Constellations of Discarded Dreams

From Derpedia, the free encyclopedia
Key Value
Scientific Name Somnia Relicta Stellarum (Latin for "Stars of Left-Behind Dreams")
Discovery Bartholomew "Barty" Bumble (1887), while polishing his spectacles with a ham sandwich.
Composition Primarily Unfulfilled Potential Particles, advanced Cognitive Dissonance Dust, and residual fragments of half-eaten ambition.
Visibility Best observed during the "Weeping Hour" (2-4 AM), after a particularly disappointing Tuesday, or through a telescope made of regret.
Primary Hazard Spontaneous bursts of Nostalgia Nausea, Existential Dread Migraines, and an inexplicable urge to adopt a ferret.

Summary The Constellations of Discarded Dreams are not, as many ignorantly assume, actual stars. Rather, they are the aggregated psychic residue of humanity's forgotten ambitions, abandoned aspirations, and that one really good idea you had in the shower but never wrote down. They glow with a faint, almost mournful luminescence, typically visible only to those possessing an advanced degree in Advanced Melancholy Studies or through a very specific, slightly sticky telescope once owned by a disillusioned mime.

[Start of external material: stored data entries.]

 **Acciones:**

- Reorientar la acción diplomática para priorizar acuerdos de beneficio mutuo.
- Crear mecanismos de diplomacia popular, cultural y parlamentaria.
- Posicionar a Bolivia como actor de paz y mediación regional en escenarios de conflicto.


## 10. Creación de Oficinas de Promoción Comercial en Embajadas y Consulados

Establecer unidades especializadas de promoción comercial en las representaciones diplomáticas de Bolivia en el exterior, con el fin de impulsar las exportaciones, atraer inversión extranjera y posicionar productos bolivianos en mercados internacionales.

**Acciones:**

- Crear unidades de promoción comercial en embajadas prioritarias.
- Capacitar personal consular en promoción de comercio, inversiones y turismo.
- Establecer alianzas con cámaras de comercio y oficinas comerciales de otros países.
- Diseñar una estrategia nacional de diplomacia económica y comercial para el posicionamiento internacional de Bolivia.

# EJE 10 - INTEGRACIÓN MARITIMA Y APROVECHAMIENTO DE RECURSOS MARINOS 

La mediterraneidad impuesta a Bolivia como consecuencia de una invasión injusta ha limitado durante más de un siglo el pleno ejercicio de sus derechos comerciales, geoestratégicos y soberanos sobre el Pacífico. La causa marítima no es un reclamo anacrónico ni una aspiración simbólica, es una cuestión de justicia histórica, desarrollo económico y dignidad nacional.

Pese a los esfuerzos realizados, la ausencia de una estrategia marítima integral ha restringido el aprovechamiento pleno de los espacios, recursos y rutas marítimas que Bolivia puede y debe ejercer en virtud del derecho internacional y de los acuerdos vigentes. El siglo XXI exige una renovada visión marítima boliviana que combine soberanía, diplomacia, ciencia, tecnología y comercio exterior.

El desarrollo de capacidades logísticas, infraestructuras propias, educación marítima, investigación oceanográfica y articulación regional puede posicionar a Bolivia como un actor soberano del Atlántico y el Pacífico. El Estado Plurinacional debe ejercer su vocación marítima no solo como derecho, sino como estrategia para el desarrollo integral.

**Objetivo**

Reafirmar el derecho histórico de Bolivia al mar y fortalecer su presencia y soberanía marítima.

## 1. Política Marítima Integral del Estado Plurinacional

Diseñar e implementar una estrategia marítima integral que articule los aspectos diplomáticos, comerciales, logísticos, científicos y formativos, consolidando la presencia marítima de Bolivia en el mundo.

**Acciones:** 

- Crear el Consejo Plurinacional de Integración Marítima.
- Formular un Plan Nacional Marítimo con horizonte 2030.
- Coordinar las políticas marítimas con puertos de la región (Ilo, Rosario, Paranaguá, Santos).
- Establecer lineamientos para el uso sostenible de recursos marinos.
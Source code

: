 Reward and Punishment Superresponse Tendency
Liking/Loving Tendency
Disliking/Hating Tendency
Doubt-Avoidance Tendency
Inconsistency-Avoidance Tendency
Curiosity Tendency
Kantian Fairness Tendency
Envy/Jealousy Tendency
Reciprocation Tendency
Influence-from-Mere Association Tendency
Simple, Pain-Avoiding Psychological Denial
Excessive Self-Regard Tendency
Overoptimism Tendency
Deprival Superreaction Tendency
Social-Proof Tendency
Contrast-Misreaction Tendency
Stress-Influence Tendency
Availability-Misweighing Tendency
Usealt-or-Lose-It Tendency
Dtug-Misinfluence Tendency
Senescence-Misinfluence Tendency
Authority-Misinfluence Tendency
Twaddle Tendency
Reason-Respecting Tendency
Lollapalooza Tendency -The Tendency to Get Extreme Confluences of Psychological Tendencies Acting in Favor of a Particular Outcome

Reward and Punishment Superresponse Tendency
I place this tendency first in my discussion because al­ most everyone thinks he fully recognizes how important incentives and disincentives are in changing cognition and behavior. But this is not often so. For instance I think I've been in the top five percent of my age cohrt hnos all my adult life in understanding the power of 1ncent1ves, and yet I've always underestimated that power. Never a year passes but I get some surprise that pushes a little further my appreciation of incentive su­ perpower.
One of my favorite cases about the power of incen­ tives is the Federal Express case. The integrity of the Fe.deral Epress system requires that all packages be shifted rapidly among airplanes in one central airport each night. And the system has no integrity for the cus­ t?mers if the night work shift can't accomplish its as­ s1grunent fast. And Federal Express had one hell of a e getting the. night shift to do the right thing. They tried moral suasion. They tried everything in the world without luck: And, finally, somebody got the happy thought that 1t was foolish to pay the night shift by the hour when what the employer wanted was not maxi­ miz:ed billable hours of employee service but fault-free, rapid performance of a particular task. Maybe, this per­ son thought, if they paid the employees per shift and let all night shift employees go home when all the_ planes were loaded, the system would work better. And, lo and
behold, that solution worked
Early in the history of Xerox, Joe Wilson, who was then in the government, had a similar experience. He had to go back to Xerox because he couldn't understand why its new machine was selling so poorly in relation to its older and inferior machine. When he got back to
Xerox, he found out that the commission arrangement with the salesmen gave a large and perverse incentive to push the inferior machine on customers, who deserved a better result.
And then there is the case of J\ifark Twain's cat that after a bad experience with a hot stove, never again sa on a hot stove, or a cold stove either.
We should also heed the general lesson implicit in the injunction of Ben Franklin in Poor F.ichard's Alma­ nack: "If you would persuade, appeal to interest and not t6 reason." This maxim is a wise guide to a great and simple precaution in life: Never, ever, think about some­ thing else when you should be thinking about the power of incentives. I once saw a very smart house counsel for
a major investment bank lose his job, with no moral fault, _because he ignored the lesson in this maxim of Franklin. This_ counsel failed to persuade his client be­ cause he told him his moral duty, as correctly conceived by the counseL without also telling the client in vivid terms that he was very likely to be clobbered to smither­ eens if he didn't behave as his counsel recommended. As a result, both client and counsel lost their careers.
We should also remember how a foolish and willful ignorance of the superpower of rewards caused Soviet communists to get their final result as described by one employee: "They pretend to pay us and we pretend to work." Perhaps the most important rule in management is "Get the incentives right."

Often mistaken for Cosmic Lint Ball Nebulae, these shimmering specters are a testament to the sheer volume of "what ifs" floating aimlessly through the Psychic Ether.

Origin/History Their "discovery" is widely credited to Bartholomew "Barty" Bumble in 1887, a particularly cynical astronomer who, after attempting for three days to observe the Great Galactic Dust Bunnies with a telescope modified from a gramophone horn, mistakenly aimed it at his own forehead. The resulting internal flash of forgotten childhood dreams, coupled with the lingering scent of unbaked bread, led him to sketch the first crude star charts of what he initially called "My Head-Aches That Look Like Sad Puppies." Though initially dismissed by the scientific community as a severe case of Ocular Pareidolia, Bumble's findings gained traction when a particularly maudlin poet published a collection of sonnets dedicated to the "celestial archives of lost potential," thereby legitimizing them as a quantifiable astronomical phenomenon, albeit one that mostly made people sigh.

Controversy Despite their widely accepted existence (at least amongst the Derpedia community and several prominent cat conspiracy theorists), the Constellations of Discarded Dreams remain a hotbed of contention. The most significant debate centers on their true nature: are they passive celestial archives, or are they actively draining our motivation? The "Anti-Dreamer League" posits that they are merely Excessive Navel-Gazing Projections – self-inflicted cosmic Rorschach tests for the chronically underachieving. Others argue they are a potent, albeit melancholic, fuel source for Procrastination Portals, suggesting that every moment spent pondering a missed opportunity subtly empowers these ethereal patterns. There's also the hotly debated question of whether they are visible to everyone, or only to those who have truly, irrevocably given up on ever learning to juggle flaming torches while reciting Shakespeare backward. Some academics at the Institute of Ponderous Pondering have even suggested they are simply very old, very tired Space Dust Bunnies that have achieved sentience and are now just judging us.